BASF und Polyera entwickeln neuartige Halbleiter

Die BASF Future Business GmbH, Ludwigshafen, erweitert ihr Technologieportfolio und Kooperationsnetzwerk im Bereich gedruckter Elektronik und startet hierzu eine Kooperation mit der amerikanischen Firma Polyera Corporation, Illinois.
Ziel ist die Entwicklung und Vermarktung neuartiger organischer Halbleiter und Dielektrika zur Herstellung gedruckter CMOS-analoger Schaltungen. Für die Entwicklung der Materialien und die Realisierung eines Prototypen einer gedruckten CMOS-Schaltung wird mit einem Zeitbedarf von drei Jahren gerechnet.

Seit ihrer Entwicklung in den 60er Jahren, haben sich CMOS-Schaltungen zur dominierenden Technologie in der Mikroelektronik entwickelt. Herkömmliche CMOS-Schaltungen basieren auf anorganischen Materialien und werden in sehr aufwändigen Prozessen gefertigt.

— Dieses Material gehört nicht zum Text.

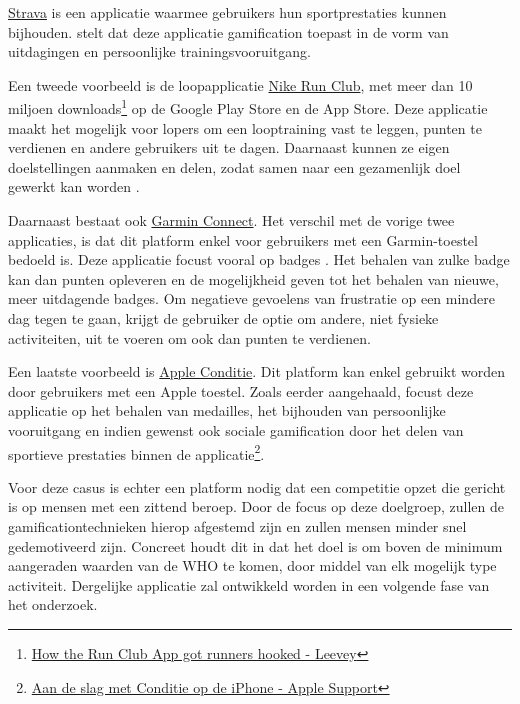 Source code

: \href{https://www.strava.com/}{Strava} is een applicatie waarmee gebruikers hun sportprestaties kunnen bijhouden. \textcite{Barratt2017} stelt dat deze applicatie gamification toepast in de vorm van uitdagingen en persoonlijke trainingsvooruitgang.

Een tweede voorbeeld is de loopapplicatie \href{https://www.nike.com/be/en/nrc-app}{Nike Run Club}, met meer dan 10 miljoen downloads\footnote{\href{https://bootcamp.uxdesign.cc/how-the-nike-run-club-app-got-runners-hooked-2850c7654fc5}{How the Run Club App got runners hooked - Leevey}} op de Google Play Store en de App Store. Deze applicatie maakt het mogelijk voor lopers om een looptraining vast te leggen, punten te verdienen en andere gebruikers uit te dagen. Daarnaast kunnen ze eigen doelstellingen aanmaken en delen, zodat samen naar een gezamenlijk doel gewerkt kan worden \autocite{StaalnackeLarsson2013}.

Daarnaast bestaat ook \href{https://connect.garmin.com/}{Garmin Connect}. Het verschil met de vorige twee applicaties, is dat dit platform enkel voor gebruikers met een Garmin-toestel bedoeld is. Deze applicatie focust vooral op badges \autocite{Ilhan2019}. Het behalen van zulke badge kan dan punten opleveren en de mogelijkheid geven tot het behalen van nieuwe, meer uitdagende badges. Om negatieve gevoelens van frustratie op een mindere dag tegen te gaan, krijgt de gebruiker de optie om andere, niet fysieke activiteiten, uit te voeren om ook dan punten te verdienen.

Een laatste voorbeeld is \href{https://support.apple.com/nl-be/guide/iphone/ipha5dddb411/ios}{Apple Conditie}. Dit platform kan enkel gebruikt worden door gebruikers met een Apple toestel. Zoals eerder aangehaald, focust deze applicatie op het behalen van medailles, het bijhouden van persoonlijke vooruitgang en indien gewenst ook sociale gamification door het delen van sportieve prestaties binnen de applicatie\footnote{\href{https://support.apple.com/nl-be/guide/iphone/ipha5dddb411/ios}{Aan de slag met Conditie op de iPhone - Apple Support}}.

Voor deze casus is echter een platform nodig dat een competitie opzet die gericht is op mensen met een zittend beroep. Door de focus op deze doelgroep, zullen de gamificationtechnieken hierop afgestemd zijn en zullen mensen minder snel gedemotiveerd zijn. Concreet houdt dit in dat het doel is om boven de minimum aangeraden waarden van de WHO te komen, door middel van elk mogelijk type activiteit. Dergelijke applicatie zal ontwikkeld worden in een volgende fase van het onderzoek.
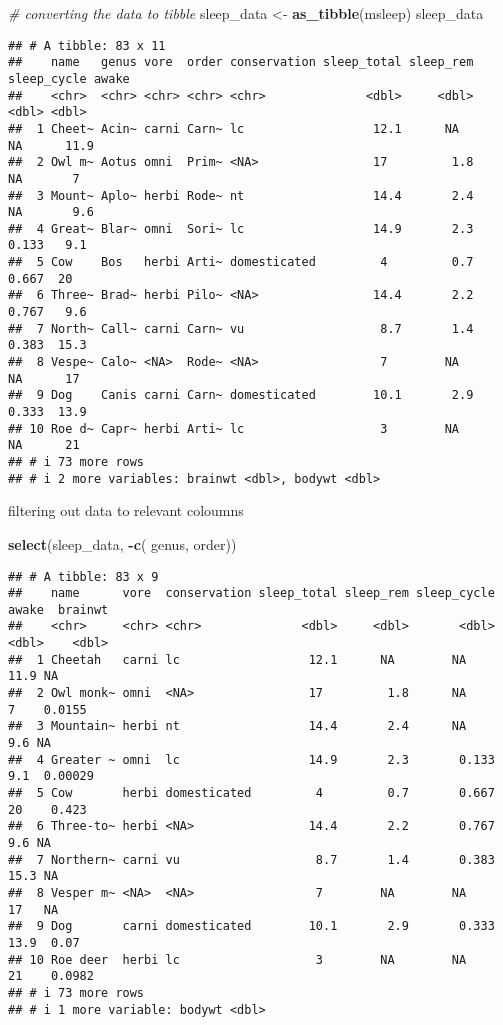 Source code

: \documentclass[
]{article}
\newenvironment{Shaded}{\begin{snugshade}}{\end{snugshade}}
\newcommand{\CommentTok}[1]{\textcolor[rgb]{0.56,0.35,0.01}{\textit{#1}}}
\newcommand{\FunctionTok}[1]{\textcolor[rgb]{0.13,0.29,0.53}{\textbf{#1}}}
\newcommand{\NormalTok}[1]{#1}
\newcommand{\OtherTok}[1]{\textcolor[rgb]{0.56,0.35,0.01}{#1}}
\newcommand{\SpecialCharTok}[1]{\textcolor[rgb]{0.81,0.36,0.00}{\textbf{#1}}}
\begin{document}
\begin{Shaded}
\begin{Highlighting}[]
\CommentTok{\# converting the data to tibble}
\NormalTok{sleep\_data }\OtherTok{\textless{}{-}} \FunctionTok{as\_tibble}\NormalTok{(msleep)}
\NormalTok{sleep\_data}
\end{Highlighting}
\end{Shaded}

\begin{verbatim}
## # A tibble: 83 x 11
##    name   genus vore  order conservation sleep_total sleep_rem sleep_cycle awake
##    <chr>  <chr> <chr> <chr> <chr>              <dbl>     <dbl>       <dbl> <dbl>
##  1 Cheet~ Acin~ carni Carn~ lc                  12.1      NA        NA      11.9
##  2 Owl m~ Aotus omni  Prim~ <NA>                17         1.8      NA       7  
##  3 Mount~ Aplo~ herbi Rode~ nt                  14.4       2.4      NA       9.6
##  4 Great~ Blar~ omni  Sori~ lc                  14.9       2.3       0.133   9.1
##  5 Cow    Bos   herbi Arti~ domesticated         4         0.7       0.667  20  
##  6 Three~ Brad~ herbi Pilo~ <NA>                14.4       2.2       0.767   9.6
##  7 North~ Call~ carni Carn~ vu                   8.7       1.4       0.383  15.3
##  8 Vespe~ Calo~ <NA>  Rode~ <NA>                 7        NA        NA      17  
##  9 Dog    Canis carni Carn~ domesticated        10.1       2.9       0.333  13.9
## 10 Roe d~ Capr~ herbi Arti~ lc                   3        NA        NA      21  
## # i 73 more rows
## # i 2 more variables: brainwt <dbl>, bodywt <dbl>
\end{verbatim}

filtering out data to relevant coloumns

\begin{Shaded}
\begin{Highlighting}[]
\FunctionTok{select}\NormalTok{(sleep\_data, }\SpecialCharTok{{-}}\FunctionTok{c}\NormalTok{( genus, order))}
\end{Highlighting}
\end{Shaded}

\begin{verbatim}
## # A tibble: 83 x 9
##    name      vore  conservation sleep_total sleep_rem sleep_cycle awake  brainwt
##    <chr>     <chr> <chr>              <dbl>     <dbl>       <dbl> <dbl>    <dbl>
##  1 Cheetah   carni lc                  12.1      NA        NA      11.9 NA      
##  2 Owl monk~ omni  <NA>                17         1.8      NA       7    0.0155 
##  3 Mountain~ herbi nt                  14.4       2.4      NA       9.6 NA      
##  4 Greater ~ omni  lc                  14.9       2.3       0.133   9.1  0.00029
##  5 Cow       herbi domesticated         4         0.7       0.667  20    0.423  
##  6 Three-to~ herbi <NA>                14.4       2.2       0.767   9.6 NA      
##  7 Northern~ carni vu                   8.7       1.4       0.383  15.3 NA      
##  8 Vesper m~ <NA>  <NA>                 7        NA        NA      17   NA      
##  9 Dog       carni domesticated        10.1       2.9       0.333  13.9  0.07   
## 10 Roe deer  herbi lc                   3        NA        NA      21    0.0982 
## # i 73 more rows
## # i 1 more variable: bodywt <dbl>
\end{verbatim}
\end{document}
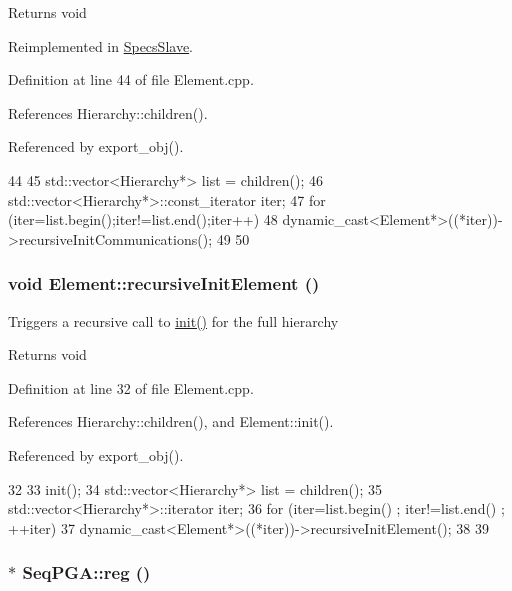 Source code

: \begin{DoxyReturn}{Returns}
void 
\end{DoxyReturn}


Reimplemented in \hyperlink{classSpecsSlave_a347b94c2ba660ccde6927fe72590a1bc}{SpecsSlave}.

Definition at line 44 of file Element.cpp.

References Hierarchy::children().

Referenced by export\_\-obj().


\begin{DoxyCode}
44                                          {
45   std::vector<Hierarchy*> list = children();
46   std::vector<Hierarchy*>::const_iterator iter;
47   for (iter=list.begin();iter!=list.end();iter++){
48     dynamic_cast<Element*>((*iter))->recursiveInitCommunications();
49   }
50 }
\end{DoxyCode}
\hypertarget{classElement_a3c0abcb36f8906688bb7e32608df7086}{
\subsubsection[{recursiveInitElement}]{\setlength{\rightskip}{0pt plus 5cm}void Element::recursiveInitElement ()}}
\label{classElement_a3c0abcb36f8906688bb7e32608df7086}
Triggers a recursive call to \hyperlink{classElement_af42754b5cabc198869222725218d695c}{init()} for the full hierarchy

\begin{DoxyReturn}{Returns}
void 
\end{DoxyReturn}


Definition at line 32 of file Element.cpp.

References Hierarchy::children(), and Element::init().

Referenced by export\_\-obj().


\begin{DoxyCode}
32                                   {
33   init();
34   std::vector<Hierarchy*> list = children();
35   std::vector<Hierarchy*>::iterator iter;
36   for (iter=list.begin() ; iter!=list.end() ; ++iter){
37     dynamic_cast<Element*>((*iter))->recursiveInitElement();
38   }
39 }
\end{DoxyCode}
\hypertarget{classSeqPGA_a43c48f29313ca63046cc8efc6cc73e23}{
\subsubsection[{reg}]{$\ast$ SeqPGA::reg ()}}
\label{classSeqPGA_a43c48f29313ca63046cc8efc6cc73e23}


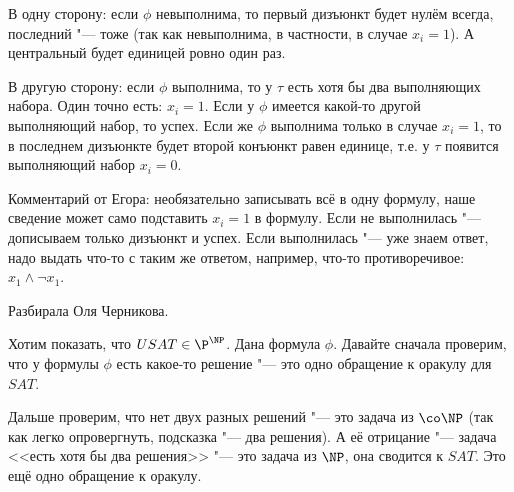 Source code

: 	В одну сторону: если $\phi$ невыполнима, то первый дизъюнкт будет нулём всегда, последний "--- тоже (так как невыполнима, в частности, в случае $x_i=1$).
	А центральный будет единицей ровно один раз.

	В другую сторону: если $\phi$ выполнима, то у $\tau$ есть хотя бы два выполняющих набора.
	Один точно есть: $x_i=1$.
	Если у $\phi$ имеется какой-то другой выполняющий набор, то успех.
	Если же $\phi$ выполнима только в случае $x_i=1$, то в последнем дизъюнкте будет второй конъюнкт равен единице,
	т.е. у $\tau$ появится выполняющий набор $x_i=0$.

	\begin{Rem}
		Комментарий от Егора: необязательно записывать всё в одну формулу, наше сведение может само подставить $x_i=1$ в формулу.
		Если не выполнилась "--- дописываем только дизъюнкт и успех.
		Если выполнилась "--- уже знаем ответ, надо выдать что-то с таким же ответом, например, что-то противоречивое: $x_1 \land \lnot x_1$.
	\end{Rem}

	Разбирала Оля Черникова.

	Хотим показать, что $USAT \in \P^{\NP}$.
	Дана формула $\phi$.
	Давайте сначала проверим, что у формулы $\phi$ есть какое-то решение "--- это одно обращение к оракулу для $SAT$.

	Дальше проверим, что нет двух разных решений "--- это задача из $\co\NP$ (так как легко опровергнуть, подсказка "--- два решения).
	А её отрицание "--- задача <<есть хотя бы два решения>> "--- это задача из $\NP$, она сводится к $SAT$.
	Это ещё одно обращение к оракулу.
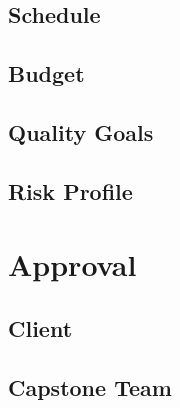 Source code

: \documentclass[10pt,letterpaper]{article}
\begin{document}
\subsection{Schedule}


\subsection{Budget}\label{budget}


\subsection{Quality Goals}


\subsection{Risk Profile}


\clearpage
\section{Approval}




\subsection*{Client}


\subsection*{Capstone Team}



\clearpage
{}



\end{document}
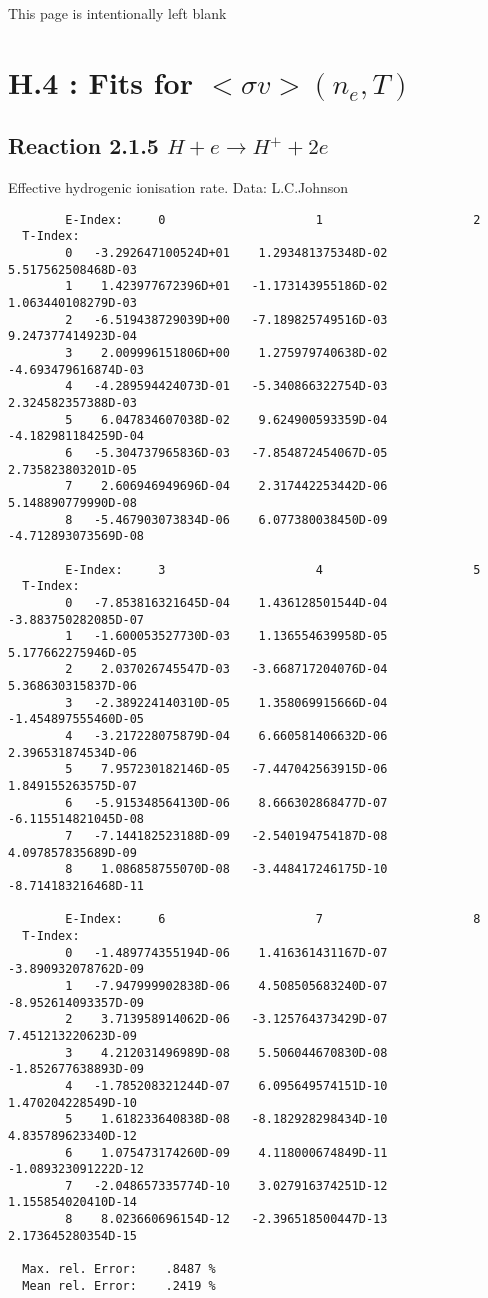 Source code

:\newpage
This page is intentionally left blank
\newpage


\section{H.4 :  Fits for $<\sigma v> (n_e,T)$}

\subsection{
Reaction 2.1.5   $H + e \rightarrow H^+ + 2e $}

   Effective hydrogenic ionisation rate. Data: L.C.Johnson

\begin{verbatim}
        E-Index:     0                     1                     2
  T-Index:
        0   -3.292647100524D+01    1.293481375348D-02    5.517562508468D-03
        1    1.423977672396D+01   -1.173143955186D-02    1.063440108279D-03
        2   -6.519438729039D+00   -7.189825749516D-03    9.247377414923D-04
        3    2.009996151806D+00    1.275979740638D-02   -4.693479616874D-03
        4   -4.289594424073D-01   -5.340866322754D-03    2.324582357388D-03
        5    6.047834607038D-02    9.624900593359D-04   -4.182981184259D-04
        6   -5.304737965836D-03   -7.854872454067D-05    2.735823803201D-05
        7    2.606946949696D-04    2.317442253442D-06    5.148890779990D-08
        8   -5.467903073834D-06    6.077380038450D-09   -4.712893073569D-08

        E-Index:     3                     4                     5
  T-Index:
        0   -7.853816321645D-04    1.436128501544D-04   -3.883750282085D-07
        1   -1.600053527730D-03    1.136554639958D-05    5.177662275946D-05
        2    2.037026745547D-03   -3.668717204076D-04    5.368630315837D-06
        3   -2.389224140310D-05    1.358069915666D-04   -1.454897555460D-05
        4   -3.217228075879D-04    6.660581406632D-06    2.396531874534D-06
        5    7.957230182146D-05   -7.447042563915D-06    1.849155263575D-07
        6   -5.915348564130D-06    8.666302868477D-07   -6.115514821045D-08
        7   -7.144182523188D-09   -2.540194754187D-08    4.097857835689D-09
        8    1.086858755070D-08   -3.448417246175D-10   -8.714183216468D-11

        E-Index:     6                     7                     8
  T-Index:
        0   -1.489774355194D-06    1.416361431167D-07   -3.890932078762D-09
        1   -7.947999902838D-06    4.508505683240D-07   -8.952614093357D-09
        2    3.713958914062D-06   -3.125764373429D-07    7.451213220623D-09
        3    4.212031496989D-08    5.506044670830D-08   -1.852677638893D-09
        4   -1.785208321244D-07    6.095649574151D-10    1.470204228549D-10
        5    1.618233640838D-08   -8.182928298434D-10    4.835789623340D-12
        6    1.075473174260D-09    4.118000674849D-11   -1.089323091222D-12
        7   -2.048657335774D-10    3.027916374251D-12    1.155854020410D-14
        8    8.023660696154D-12   -2.396518500447D-13    2.173645280354D-15

  Max. rel. Error:    .8487 %
  Mean rel. Error:    .2419 %
\end{verbatim}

Organische Materialsysteme ermöglichen es, CMOS-Schaltungen auf flexible Substrate zu drucken. Das macht organische CMOS-Schaltungen kostengünstiger und einfacher in der Produktion als herkömmliche CMOS-Schaltungen. Gedruckte organische Elektronik wird dadurch in der Lage sein, neue Märkte zu eröffnen, die für konventionelle Elektronik nicht zugänglich sind. Das Marktvolumen für gedruckte organische Elektronik wird nach Abschätzung des Marktforschungsunternehmens IDTechEx, Cambridge, U.K., von heute etwa 3 Milliarden Euro auf über 30 Milliarden Euro im Jahr 2015 wachsen. Typische Anwendungsgebiete werden in der Herstellung von RFID-tags (über Radiowellen identifizierbare Etiketten), Speicherbausteinen oder flexiblen Displays (elektronisches Papier) liegen.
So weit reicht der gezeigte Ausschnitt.